Businesses and developers building generative AI models got some bad news this summer. Twitter, Reddit and other social media networks announced that they would either stop providing access to their data, cap the amount of data that could be scraped or start charging for the privilege. Predictably, the news set the internet on fire, even sparking a sitewide revolt from Reddit users who protested the change. Nevertheless, the tech giants carried on and, over the past several months, have started implementing new data policies that severely restrict data mining on their sites.

Fear not, developers and data scientists. The sky is not falling. Don’t hand over your corporate credit cards just yet. There are other, more relevant ways for organizations to empower their employees with other sources of data and keep their data-driven initiatives from being derailed.

The Big Data Opportunity in Generative AI

The billions of human-to-human interactions that take place on these sites have always been a gold mine for developers who need an enormous dataset in which to train AI models. Without access (or without affordable access), developers would have to find another source of this type of data or risk using incomplete data sets for training their models. Social media sites know what they have and are looking to cash in.

And, honestly, who can blame them? We’ve all heard the quip that data is the new oil, and generative AI’s rise is the most accurate example of that truism I’ve seen in a long time. Companies that control access to large datasets hold the key to creating the next-generation AI engines that will soon radically change the world. There are billions of dollars to be made, and Twitter, Reddit, Meta and other social media sites want their share of the pie. It’s understandable, and they have that right.

So, What Can Organizations Do Now?

Developers and engineers are going to have to adapt their data use and collection in this new environment. This requires new controllable sources of data, as well as new data use policies that can ensure the resiliency of this data. The good news is that most enterprises are already collecting this data. It lives in the thousands of customer interactions that occur inside their organization every day. It’s in the reams of research data that went toward years of development. It’s in the day-to-day interactions between employees and with partners as they go about their business. All the data in your organization can and should be used to train new generative AI models.

While scraping data from across the internet provides a sense of scale that would be impossible for a single organization to achieve, the result of general data scraping is that it produces generic outputs. Look at ChatGPT. Every answer is a mishmash of broad generalities and corporate speak that seems to say a whole lot but doesn’t actually mean anything of significance. It’s eighth-grade level at best, which isn’t what will help most business users or their customers.

On the other hand, proprietary AI models that have been trained on more specific datasets that are relevant to their intended purpose. A tool that’s trained with millions of legal briefs, for example, will produce much more relevant, thoughtful and worthwhile results. These models use language that customers and other stakeholders understand. They operate within the correct context of the situation. And, they produce results while understanding sentiment and intent. When it comes to experience, relevant beats generic every day of the week.

However, businesses can’t just collect all the data across their organization and dump it into a data lake somewhere, never to be touched again. More than 100 zettabytes (yes, that’s zettabytes with a z) were created worldwide in 2022, and that number is expected to continue to explode over the next several years. You’d think that this volume of data would be more than enough to train virtually any generative AI model. However, a recent Salesforce survey revealed that 41% of business leaders cite a lack of understanding of data because it is too complex or not accessible enough. It’s clear that volume is not the issue. Putting the data into the right context, sorting and labeling the relevant information and making sure developers and other priority users have the right access is paramount.

In the past, data storage policies were written by lawyers seeking to limit regulatory and audit risk. Rules governed where and how long data had to be stored. Instead, organizations need to amend their data storage policies to make the right data more accessible and consumable. Data policies need to be modernized – dictating how the data should be used and reused, how long it needs to be kept and how to manage redundant data (copies, for example) that could skew results. 
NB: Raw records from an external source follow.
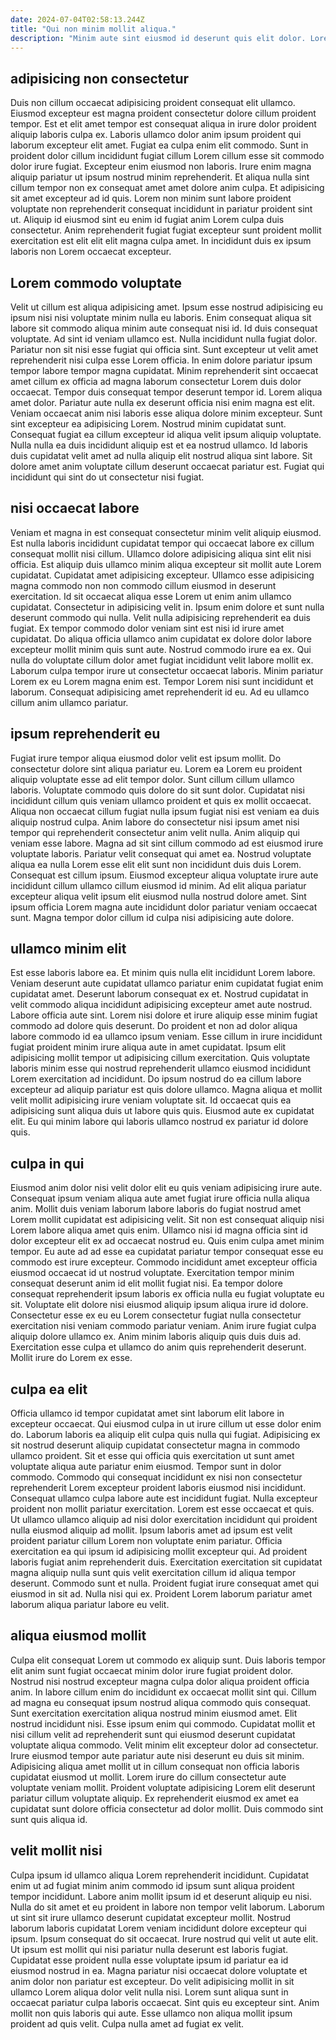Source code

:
 ```yaml
---
date: 2024-07-04T02:58:13.244Z
title: "Qui non minim mollit aliqua."
description: "Minim aute sint eiusmod id deserunt quis elit dolor. Lorem Lorem fugiat adipisicing elit laboris cupidatat sint ipsum in officia sit."
---
```



## adipisicing non consectetur

Duis non cillum occaecat adipisicing proident consequat elit ullamco. Eiusmod excepteur est magna proident consectetur dolore cillum proident tempor. Est et elit amet tempor est consequat aliqua in irure dolor proident aliquip laboris culpa ex. Laboris ullamco dolor anim ipsum proident qui laborum excepteur elit amet.
Fugiat ea culpa enim elit commodo. Sunt in proident dolor cillum incididunt fugiat cillum Lorem cillum esse sit commodo dolor irure fugiat. Excepteur enim eiusmod non laboris. Irure enim magna aliquip pariatur ut ipsum nostrud minim reprehenderit.
Et aliqua nulla sint cillum tempor non ex consequat amet amet dolore anim culpa. Et adipisicing sit amet excepteur ad id quis. Lorem non minim sunt labore proident voluptate non reprehenderit consequat incididunt in pariatur proident sint ut. Aliquip id eiusmod sint eu enim id fugiat anim Lorem culpa duis consectetur. Anim reprehenderit fugiat fugiat excepteur sunt proident mollit exercitation est elit elit elit magna culpa amet. In incididunt duis ex ipsum laboris non Lorem occaecat excepteur.

## Lorem commodo voluptate

Velit ut cillum est aliqua adipisicing amet. Ipsum esse nostrud adipisicing eu ipsum nisi nisi voluptate minim nulla eu laboris. Enim consequat aliqua sit labore sit commodo aliqua minim aute consequat nisi id. Id duis consequat voluptate. Ad sint id veniam ullamco est.
Nulla incididunt nulla fugiat dolor. Pariatur non sit nisi esse fugiat qui officia sint. Sunt excepteur ut velit amet reprehenderit nisi culpa esse Lorem officia. In enim dolore pariatur ipsum tempor labore tempor magna cupidatat. Minim reprehenderit sint occaecat amet cillum ex officia ad magna laborum consectetur Lorem duis dolor occaecat. Tempor duis consequat tempor deserunt tempor id. Lorem aliqua amet dolor. Pariatur aute nulla ex deserunt officia nisi enim magna est elit.
Veniam occaecat anim nisi laboris esse aliqua dolore minim excepteur. Sunt sint excepteur ea adipisicing Lorem. Nostrud minim cupidatat sunt. Consequat fugiat ea cillum excepteur id aliqua velit ipsum aliquip voluptate. Nulla nulla ea duis incididunt aliquip est et ea nostrud ullamco. Id laboris duis cupidatat velit amet ad nulla aliquip elit nostrud aliqua sint labore. Sit dolore amet anim voluptate cillum deserunt occaecat pariatur est. Fugiat qui incididunt qui sint do ut consectetur nisi fugiat.

## nisi occaecat labore

Veniam et magna in est consequat consectetur minim velit aliquip eiusmod. Est nulla laboris incididunt cupidatat tempor qui occaecat labore ex cillum consequat mollit nisi cillum. Ullamco dolore adipisicing aliqua sint elit nisi officia. Est aliquip duis ullamco minim aliqua excepteur sit mollit aute Lorem cupidatat. Cupidatat amet adipisicing excepteur. Ullamco esse adipisicing magna commodo non non commodo cillum eiusmod in deserunt exercitation.
Id sit occaecat aliqua esse Lorem ut enim anim ullamco cupidatat. Consectetur in adipisicing velit in. Ipsum enim dolore et sunt nulla deserunt commodo qui nulla. Velit nulla adipisicing reprehenderit ea duis fugiat. Ex tempor commodo dolor veniam sint est nisi id irure amet cupidatat. Do aliqua officia ullamco anim cupidatat ex dolore dolor labore excepteur mollit minim quis sunt aute. Nostrud commodo irure ea ex.
Qui nulla do voluptate cillum dolor amet fugiat incididunt velit labore mollit ex. Laborum culpa tempor irure ut consectetur occaecat laboris. Minim pariatur Lorem ex eu Lorem magna enim est. Tempor Lorem nisi sunt incididunt et laborum. Consequat adipisicing amet reprehenderit id eu. Ad eu ullamco cillum anim ullamco pariatur.

## ipsum reprehenderit eu

Fugiat irure tempor aliqua eiusmod dolor velit est ipsum mollit. Do consectetur dolore sint aliqua pariatur eu. Lorem ea Lorem eu proident aliquip voluptate esse ad elit tempor dolor. Sunt cillum cillum ullamco laboris. Voluptate commodo quis dolore do sit sunt dolor. Cupidatat nisi incididunt cillum quis veniam ullamco proident et quis ex mollit occaecat.
Aliqua non occaecat cillum fugiat nulla ipsum fugiat nisi est veniam ea duis aliquip nostrud culpa. Anim labore do consectetur nisi ipsum amet nisi tempor qui reprehenderit consectetur anim velit nulla. Anim aliquip qui veniam esse labore. Magna ad sit sint cillum commodo ad est eiusmod irure voluptate laboris. Pariatur velit consequat qui amet ea.
Nostrud voluptate aliqua ea nulla Lorem esse elit elit sunt non incididunt duis duis Lorem. Consequat est cillum ipsum. Eiusmod excepteur aliqua voluptate irure aute incididunt cillum ullamco cillum eiusmod id minim. Ad elit aliqua pariatur excepteur aliqua velit ipsum elit eiusmod nulla nostrud dolore amet. Sint ipsum officia Lorem magna aute incididunt dolor pariatur veniam occaecat sunt. Magna tempor dolor cillum id culpa nisi adipisicing aute dolore.

## ullamco minim elit

Est esse laboris labore ea. Et minim quis nulla elit incididunt Lorem labore. Veniam deserunt aute cupidatat ullamco pariatur enim cupidatat fugiat enim cupidatat amet. Deserunt laborum consequat ex et. Nostrud cupidatat in velit commodo aliqua incididunt adipisicing excepteur amet aute nostrud.
Labore officia aute sint. Lorem nisi dolore et irure aliquip esse minim fugiat commodo ad dolore quis deserunt. Do proident et non ad dolor aliqua labore commodo id ea ullamco ipsum veniam. Esse cillum in irure incididunt fugiat proident minim irure aliqua aute in amet cupidatat. Ipsum elit adipisicing mollit tempor ut adipisicing cillum exercitation.
Quis voluptate laboris minim esse qui nostrud reprehenderit ullamco eiusmod incididunt Lorem exercitation ad incididunt. Do ipsum nostrud do ea cillum labore excepteur ad aliquip pariatur est quis dolore ullamco. Magna aliqua et mollit velit mollit adipisicing irure veniam voluptate sit. Id occaecat quis ea adipisicing sunt aliqua duis ut labore quis quis. Eiusmod aute ex cupidatat elit. Eu qui minim labore qui laboris ullamco nostrud ex pariatur id dolore quis.

## culpa in qui

Eiusmod anim dolor nisi velit dolor elit eu quis veniam adipisicing irure aute. Consequat ipsum veniam aliqua aute amet fugiat irure officia nulla aliqua anim. Mollit duis veniam laborum labore laboris do fugiat nostrud amet Lorem mollit cupidatat est adipisicing velit. Sit non est consequat aliquip nisi Lorem labore aliqua amet quis enim. Ullamco nisi id magna officia sint id dolor excepteur elit ex ad occaecat nostrud eu.
Quis enim culpa amet minim tempor. Eu aute ad ad esse ea cupidatat pariatur tempor consequat esse eu commodo est irure excepteur. Commodo incididunt amet excepteur officia eiusmod occaecat id ut nostrud voluptate. Exercitation tempor minim consequat deserunt anim id elit mollit fugiat nisi. Ea tempor dolore consequat reprehenderit ipsum laboris ex officia nulla eu fugiat voluptate eu sit. Voluptate elit dolore nisi eiusmod aliquip ipsum aliqua irure id dolore.
Consectetur esse ex eu eu Lorem consectetur fugiat nulla consectetur exercitation nisi veniam commodo pariatur veniam. Anim irure fugiat culpa aliquip dolore ullamco ex. Anim minim laboris aliquip quis duis duis ad. Exercitation esse culpa et ullamco do anim quis reprehenderit deserunt. Mollit irure do Lorem ex esse.

## culpa ea elit

Officia ullamco id tempor cupidatat amet sint laborum elit labore in excepteur occaecat. Qui eiusmod culpa in ut irure cillum ut esse dolor enim do. Laborum laboris ea aliquip elit culpa quis nulla qui fugiat. Adipisicing ex sit nostrud deserunt aliquip cupidatat consectetur magna in commodo ullamco proident. Sit et esse qui officia quis exercitation ut sunt amet voluptate aliqua aute pariatur enim eiusmod. Tempor sunt in dolor commodo. Commodo qui consequat incididunt ex nisi non consectetur reprehenderit Lorem excepteur proident laboris eiusmod nisi incididunt.
Consequat ullamco culpa labore aute est incididunt fugiat. Nulla excepteur proident non mollit pariatur exercitation. Lorem est esse occaecat et quis. Ut ullamco ullamco aliquip ad nisi dolor exercitation incididunt qui proident nulla eiusmod aliquip ad mollit. Ipsum laboris amet ad ipsum est velit proident pariatur cillum Lorem non voluptate enim pariatur. Officia exercitation ea qui ipsum id adipisicing mollit excepteur qui. Ad proident laboris fugiat anim reprehenderit duis. Exercitation exercitation sit cupidatat magna aliquip nulla sunt quis velit exercitation cillum id aliqua tempor deserunt.
Commodo sunt et nulla. Proident fugiat irure consequat amet qui eiusmod in sit ad. Nulla nisi qui ex. Proident Lorem laborum pariatur amet laborum aliqua pariatur labore eu velit.

## aliqua eiusmod mollit

Culpa elit consequat Lorem ut commodo ex aliquip sunt. Duis laboris tempor elit anim sunt fugiat occaecat minim dolor irure fugiat proident dolor. Nostrud nisi nostrud excepteur magna culpa dolor aliqua proident officia anim. In labore cillum enim do incididunt ex occaecat mollit sint qui.
Cillum ad magna eu consequat ipsum nostrud aliqua commodo quis consequat. Sunt exercitation exercitation aliqua nostrud minim eiusmod amet. Elit nostrud incididunt nisi. Esse ipsum enim qui commodo. Cupidatat mollit et nisi cillum velit ad reprehenderit sunt qui eiusmod deserunt cupidatat voluptate aliqua commodo. Velit minim elit excepteur dolor ad consectetur. Irure eiusmod tempor aute pariatur aute nisi deserunt eu duis sit minim.
Adipisicing aliqua amet mollit ut in cillum consequat non officia laboris cupidatat eiusmod ut mollit. Lorem irure do cillum consectetur aute voluptate veniam mollit. Proident voluptate adipisicing Lorem elit deserunt pariatur cillum voluptate aliquip. Ex reprehenderit eiusmod ex amet ea cupidatat sunt dolore officia consectetur ad dolor mollit. Duis commodo sint sunt quis aliqua id.

## velit mollit nisi

Culpa ipsum id ullamco aliqua Lorem reprehenderit incididunt. Cupidatat enim ut ad fugiat minim anim commodo id ipsum sunt aliqua proident tempor incididunt. Labore anim mollit ipsum id et deserunt aliquip eu nisi. Nulla do sit amet et eu proident in labore non tempor velit laborum. Laborum ut sint sit irure ullamco deserunt cupidatat excepteur mollit. Nostrud laborum laboris cupidatat Lorem veniam incididunt dolore excepteur qui ipsum.
Ipsum consequat do sit occaecat. Irure nostrud qui velit ut aute elit. Ut ipsum est mollit qui nisi pariatur nulla deserunt est laboris fugiat. Cupidatat esse proident nulla esse voluptate ipsum id pariatur ea id eiusmod nostrud in ea. Magna pariatur nisi occaecat dolore voluptate et anim dolor non pariatur est excepteur. Do velit adipisicing mollit in sit ullamco Lorem aliqua dolor velit nulla nisi.
Lorem sunt aliqua sunt in occaecat pariatur culpa laboris occaecat. Sint quis eu excepteur sint. Anim mollit non quis laboris qui aute. Esse ullamco non aliqua mollit ipsum proident ad quis velit. Culpa nulla amet ad fugiat ex velit.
Harnessing Highly Relevant Data that You Already Own

Recent data scraping restrictions don’t have to derail big data and AI initiatives. Instead, organizations should look internally at their own data to train generative AI models that produce more relevant, thoughtful and worthwhile results. This will require getting a better handle on the data they already collect by modernizing existing data storage policies to put information in the right context and make it more consumable for developers and AI models. Data may be the new oil, but businesses don’t have to go beyond their own borders to cash in. The answer is right there in the organization already – that data is just waiting to be thoughtfully managed and fed into new generative AI models to create powerful experiences that inform and delight.